Trumbo non è un biopic tradizionale. Non incentra tutta la sua narrazione sulle improvvise avversità che lo scrittore si trova ad affrontare. Piuttosto tenta, riuscendoci a tratti, di ricreare l’atmosfera di un epoca d’oro che in un breve lasso di tempo si fa cupa, colma di sospetti, di livori e di caccia alle streghe. Ottimo il cast, da Brian Creston nei panni di Trumbo a Elle Fanning, da Diane Lane ad Helen Mirren. Ne risentiremo parlare quando verranno annunciate le candidature all’Oscar.
Tra i tanti film asiatici presentati in questa 40ª edizione del Festival di Toronto, molti erano ripresi dal programma di Cannes, dall'ultimo film di Naomi Kawase a Jia Zhang-ke, da Hou Hsiao-hsien a Hirokazu Koreeda. Una delle anteprime mondiali più attese era, però, il film a episodi Hong Kong trilogy di Christopher Doyle. Un trittico che circolerà nei festival di tutto il mondo per mesi grazie al nome del suo regista che, come noto, è uno dei più famosi e celebrati direttori della fotografia del mondo.

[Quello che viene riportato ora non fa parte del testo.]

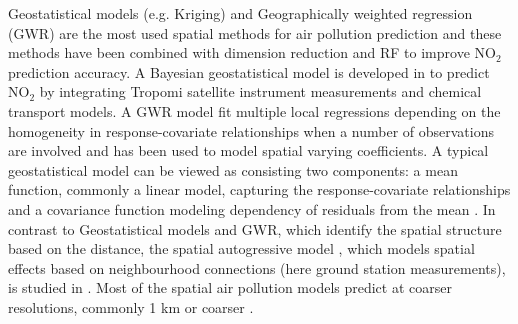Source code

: \documentclass{article}
\begin{document}
Geostatistical models (e.g. Kriging) and Geographically weighted regression (GWR) are the most used spatial methods for air pollution prediction \citep{vicedo2013bayesian,li2014estimating,wang2021impacts,zou2016high} and these methods have been combined with dimension reduction \cite{zhai2018improved} and RF \citep{zhan2018satellite,liu2020integrate} to improve NO$_2$ prediction accuracy. A Bayesian geostatistical model is developed in \cite{BELOCONI2020105578} to predict NO$_2$ by integrating Tropomi satellite instrument measurements and chemical transport models. A GWR model fit multiple local regressions depending on the homogeneity in response-covariate relationships when a number of observations are involved and has been used to model spatial varying coefficients. A typical geostatistical model can be viewed as consisting two components: a mean function, commonly a linear model, capturing the response-covariate relationships and a covariance function modeling dependency of residuals from the mean \citep{stackinla}. In contrast to Geostatistical models and GWR, which identify the spatial structure based on the distance, the spatial autogressive model \citep{anselin2001spatial}, which models spatial effects based on neighbourhood connections (here ground station measurements), is studied in \cite{BERTAZZON20159}. Most of the spatial air pollution models predict at coarser resolutions, commonly 1 km or coarser \citep{young2016satellite,shaddick2018data,BELOCONI2020105578}.



\end{document}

C'è chi ritiene che il film non sia riuscito, in particolare nelle parti più intimiste, quelle con al centro i bambini, le loro voci, le loro impressioni. Ma noi non siamo d'accordo. La m.d.p. di Doyle si trova a suo agio tra le strade di Hong Kong, nelle scuole, nei tunnel, che possono ricordare alcune sequenze dei film di Wong Kar-way. Non è mai semplice mettere al centro di un film i bambini. Il rischio è quello di avere uno sguardo compiacente o ricattatorio e non sempre si riesce ad avere la leggerezza di tocco di un Kore-eda. Eppure, nonostante l’approssimazione di alcuni momenti (in particolare il modo in cui viene raccontata la rivolta degli studenti contro il governo cinese per ottenere una vera democrazia), Hong Kong trilogy conferma Doyle come un maestro dell’immagine, un cinematographer più che un filmmaker, che riesce a restituire un ambiente, una situazione.